Top Ten Suckiest Parts of Peter Jackson's Lord of the Rings Trilogy

While my writing hobby is still stalled (I've actually tried out two 'non-literary' stories while on my break since last December, but mostly I'm not writing), I'll use this blog, since I have it, to scratch another itch that I've had for a while. It's nice to use this time when I'm not being ignored or critiqued to critique the hell out of somebody else's work.

Unlike Walking Dead, which was my last list/diatribe, I actually had an emotional attachment to Tolkien before the movies came out. My dad read them to me when I was young, and then I read them again in high school. I thought about them often when I was in the Marine Corps, hating life, and they were sort of an inspiration to keep slogging along.

I'm not a purist. I understand movies are movies and books are books. None of my criticisms boil down to "this was different in the book." I was fine with not having Tom Bombadil. It was okay to have Saruman be killed by Wormtongue on top of Orthanc, rather than during the (elided) Scouring of Shire. Arwen saves Frodo and not a mystery elf who might have actually died in another part of the Tolkien legendarium? No problem. My hates are more of the "the movies changed something and made the story worse in so doing" flavor. Here we go:

The list

10) The drinking scene. While I understood the need for humor and was willing to tolerate Gimli's transformation into D and D dwarf to get it done, this scene wasn't really funny and took up a lot of time. The beginning of RoTK is really slow. It takes us a half an hour just to get to "Sauron is going to attack Minas Tirith." We could have just had Gandalf figure it out while talking to Saruman and saved time for other, better material.

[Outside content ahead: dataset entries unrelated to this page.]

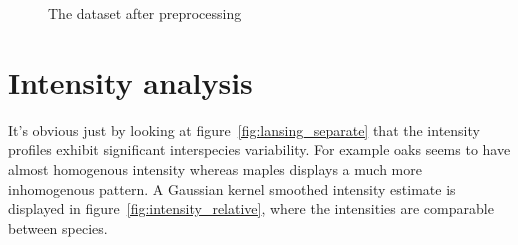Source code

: \documentclass[12pt,a4paper,oneside,article]{memoir}
\begin{document}
\begin{figure}[htb]
  \begin{adjustwidth}{-2in}{-2in}
	  \centering
  \end{adjustwidth}
  \caption{The dataset after preprocessing}
  \label{fig:lansing_processed}
\end{figure}


\section{Intensity analysis}

It's obvious just by looking at figure~\ref{fig:lansing_separate} that 
the intensity profiles exhibit significant interspecies variability. For example
oaks seems to have almost homogenous intensity whereas maples
displays a much more inhomogenous pattern. A Gaussian kernel smoothed intensity 
estimate is displayed in figure~\ref{fig:intensity_relative}, where
the intensities are comparable between species. 
\end{document}

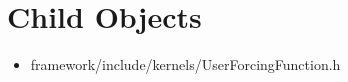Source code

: \section{\label{child-objects}Child Objects}
\begin{itemize}
\item framework/include/kernels/UserForcingFunction.h
\end{itemize}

9) "Fake death #1"--Sam Gamgee. Nearly every character has a fake death at some point in the Jackson trilogy. Aragorn has like three. By the end, it was easy to see that Gollum wasn't really dead when he seemed to fall down the crevice. These add minutes the films desperately needed to do other things, but they also take away the emotional impact of the two, real "fake deaths": those of Gandalf and Frodo. I guess it was okay to have the audience wondering along with the three walkers whether Pip and Merry had made it. But Sam didn't need to have his own fake death at the end of FoTR. It served nothing plot-wise, and telegraphed other, more important fake deaths.

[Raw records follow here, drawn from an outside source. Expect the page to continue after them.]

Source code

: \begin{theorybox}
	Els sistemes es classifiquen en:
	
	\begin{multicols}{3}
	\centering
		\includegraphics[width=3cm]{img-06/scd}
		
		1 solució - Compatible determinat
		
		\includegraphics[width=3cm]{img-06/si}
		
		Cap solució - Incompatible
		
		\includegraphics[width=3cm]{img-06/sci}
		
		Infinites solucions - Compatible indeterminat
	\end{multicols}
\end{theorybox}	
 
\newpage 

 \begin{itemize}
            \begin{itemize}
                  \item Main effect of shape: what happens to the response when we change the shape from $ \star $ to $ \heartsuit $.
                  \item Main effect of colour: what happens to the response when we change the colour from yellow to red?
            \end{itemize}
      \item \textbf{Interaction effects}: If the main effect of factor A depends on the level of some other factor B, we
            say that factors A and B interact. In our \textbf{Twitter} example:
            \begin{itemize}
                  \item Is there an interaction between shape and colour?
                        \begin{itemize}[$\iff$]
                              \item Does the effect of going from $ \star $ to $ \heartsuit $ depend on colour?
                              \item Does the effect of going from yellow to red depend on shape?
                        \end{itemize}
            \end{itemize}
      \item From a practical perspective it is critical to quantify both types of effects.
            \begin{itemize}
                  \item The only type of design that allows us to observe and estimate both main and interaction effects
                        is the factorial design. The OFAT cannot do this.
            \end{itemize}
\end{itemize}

8) Sam has too many Rudy speeches. Sam isn't terrible in the movies, but when he's bad it's by being too much of what he is. The Sam of the books is quiet and has a hard time finding his words. When he does speak, it carries more weight. He does his talking by his actions. In movies two and three, hardly a Frodo/Sam scene goes by without him talking up believing in the good in the world and holding on to hope.

7) Insertion of too many "this is the theme of the movie, guys" lines. "You're part of this world!" In movie one, Gandalf's words come during a tense lull in the action soon before he falls. They carry weight. You've got to play that with a light hand, though. Too much is just wearisome. TTT is dripping with these lines, and RoTK isn't free of it, either. Pick the best ones and drop the rest, Peter. And for God's sake, don't write your own.

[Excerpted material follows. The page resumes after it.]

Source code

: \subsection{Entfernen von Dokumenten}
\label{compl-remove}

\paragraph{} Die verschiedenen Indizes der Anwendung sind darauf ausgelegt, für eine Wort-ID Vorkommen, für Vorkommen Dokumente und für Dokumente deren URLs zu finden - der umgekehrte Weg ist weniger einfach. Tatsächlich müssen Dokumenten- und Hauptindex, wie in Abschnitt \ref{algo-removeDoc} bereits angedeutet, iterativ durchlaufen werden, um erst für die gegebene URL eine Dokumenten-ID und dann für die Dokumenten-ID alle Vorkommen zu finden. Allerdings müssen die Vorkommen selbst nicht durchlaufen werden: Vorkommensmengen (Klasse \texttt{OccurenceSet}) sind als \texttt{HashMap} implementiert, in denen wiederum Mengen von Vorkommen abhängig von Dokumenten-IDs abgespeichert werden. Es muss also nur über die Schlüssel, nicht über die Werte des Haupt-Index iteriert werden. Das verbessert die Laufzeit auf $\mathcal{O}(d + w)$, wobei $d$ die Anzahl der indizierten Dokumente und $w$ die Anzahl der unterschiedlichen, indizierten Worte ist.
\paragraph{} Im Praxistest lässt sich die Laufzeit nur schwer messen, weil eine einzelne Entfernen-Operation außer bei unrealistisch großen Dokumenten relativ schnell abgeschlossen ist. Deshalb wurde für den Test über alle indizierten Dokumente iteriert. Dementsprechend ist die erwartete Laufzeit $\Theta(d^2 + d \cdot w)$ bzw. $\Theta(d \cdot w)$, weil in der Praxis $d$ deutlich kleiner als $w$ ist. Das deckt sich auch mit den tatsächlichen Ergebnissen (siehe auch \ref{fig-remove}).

6) Creating a conflict in TTT between Aragorn, who wants Theoden to ride out aggressively against a much larger army, and Theoden, who seemingly is healed from one blindness to go right into another. This conflict makes no sense. Strategically, Theoden was right, and there wasn't much to argue about. They were badly outnumbered. Get the high ground and dig in. Aragorn never argued this in the books, because he isn't stupid. This speaks to a real annoying feature of the movies: EVERYONE has to have a narrative arc, no matter how convoluted a route it takes to get them there. Theoden can't just fight the Uruk-hai. He has to be tentative about it before he is inspired to be brave, to be a LEADER about it. That's dumb.One of the cool things about Tolkien is that some of his characters are somewhat static. That sounds terrible, but it's what makes them different from every story you read today. They're static in a good way--they persist in their beliefs. They defy the usual narrative arc. Rather than becoming something new every time, they sometimes become the fullness what they were meant to be all along.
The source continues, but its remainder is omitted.